Zweckprogramme wendet die Politik an: Um ein Ziel zu erreichen,
wird ein Gesetz beschlossen. Auch die Politik schätzt ein, welche
Folgen das Gesetz haben könnte: Vor allem „Risiken“ (eine
Unter-Unterscheidung von Gefahr) werden eingeschätzt. Im Recht wird
jedoch nicht mit „Um zu“-Begründungen argumentiert. Stattdessen
arbeitet die rechtliche Argumentation mit Konditionalprogrammen,
mit Wenn-dann-Bedingungen. Folgeneinschätzung in Recht und Politik
sind nicht dasselbe. Für das Recht geht es nur um systeminterne
Folgen.
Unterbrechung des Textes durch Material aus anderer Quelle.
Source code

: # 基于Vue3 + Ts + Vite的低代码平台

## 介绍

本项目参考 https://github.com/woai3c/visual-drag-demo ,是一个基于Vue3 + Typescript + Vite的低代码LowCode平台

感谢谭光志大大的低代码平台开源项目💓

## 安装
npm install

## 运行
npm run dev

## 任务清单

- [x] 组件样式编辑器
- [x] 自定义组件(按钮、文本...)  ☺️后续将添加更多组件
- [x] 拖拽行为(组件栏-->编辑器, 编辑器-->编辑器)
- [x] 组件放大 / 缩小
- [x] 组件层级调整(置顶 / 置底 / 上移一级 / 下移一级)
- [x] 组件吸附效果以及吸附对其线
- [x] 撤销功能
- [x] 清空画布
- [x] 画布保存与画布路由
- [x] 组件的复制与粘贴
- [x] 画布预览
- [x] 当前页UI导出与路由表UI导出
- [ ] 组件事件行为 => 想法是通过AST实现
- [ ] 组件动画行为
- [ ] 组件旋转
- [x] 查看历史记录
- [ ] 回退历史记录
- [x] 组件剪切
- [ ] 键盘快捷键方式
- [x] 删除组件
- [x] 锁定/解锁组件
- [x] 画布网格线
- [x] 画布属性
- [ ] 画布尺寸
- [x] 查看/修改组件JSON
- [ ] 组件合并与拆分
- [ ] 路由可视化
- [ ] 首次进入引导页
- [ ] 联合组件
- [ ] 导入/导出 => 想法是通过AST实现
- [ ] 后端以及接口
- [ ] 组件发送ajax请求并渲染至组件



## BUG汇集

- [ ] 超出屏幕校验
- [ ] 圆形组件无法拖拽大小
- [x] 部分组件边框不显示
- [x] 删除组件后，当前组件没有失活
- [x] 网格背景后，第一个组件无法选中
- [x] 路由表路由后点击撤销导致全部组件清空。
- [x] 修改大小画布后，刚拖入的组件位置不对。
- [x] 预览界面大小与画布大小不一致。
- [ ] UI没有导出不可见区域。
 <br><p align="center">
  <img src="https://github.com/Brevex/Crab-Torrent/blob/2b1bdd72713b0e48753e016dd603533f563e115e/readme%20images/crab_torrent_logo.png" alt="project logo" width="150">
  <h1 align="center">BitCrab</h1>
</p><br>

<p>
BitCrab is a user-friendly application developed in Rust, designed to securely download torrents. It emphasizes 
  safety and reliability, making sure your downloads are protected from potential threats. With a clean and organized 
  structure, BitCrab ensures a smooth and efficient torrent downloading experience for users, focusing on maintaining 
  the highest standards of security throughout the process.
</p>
Im Zentrum steht die Frage, wie sich die Anwendung einer
Regel auf zukünftige Entscheidungen auswirken könnte. Dabei müssen
zwar auch verschiedene Möglichkeiten des Verhaltens in der Umwelt
konstruiert und Annahmen „durchgespielt“ werden. Dies geschieht
jedoch nur, um systeminterne Konsequenzen einzuschätzen. Eine in
der Politik typische Prognose, wie die Umwelt reagieren könnte,
z.B. KonsumentInnen, braucht es dagegen nicht. Die Beurteilung
etwaiger Rechtsfolgen dient nur der internen Konsistenzpflege. Die
Einschätzung bereichert den Vorrat an Redundanzen, auf die man sich
zukünftig argumentativ beziehen kann. Welchen Unterschied es macht,
ob das Recht nur systeminterne oder auch die Umwelt betreffende
Folgen ins Kalkül zieht, wird leicht übersehen. Die Frage ist, ob
es auf Dauer möglich sein wird, sich als operativ geschlossenes
Rechtssystem gegenüber den externen Folgen der Rechtsprechung zu
verschließen. (Z.B.: Folgen für den Klimaschutz.) In dieser Frage
blitzt der politische Begriff des Interesses auf. Rechtsprechung
hat Konsequenzen für die davon potenziell Betroffenen. Bei der
Lebensrettung kann man ein Interesse des Retters unterstellen, für
etwaige Schäden durch seine Hilfsaktion entschädigt zu werden.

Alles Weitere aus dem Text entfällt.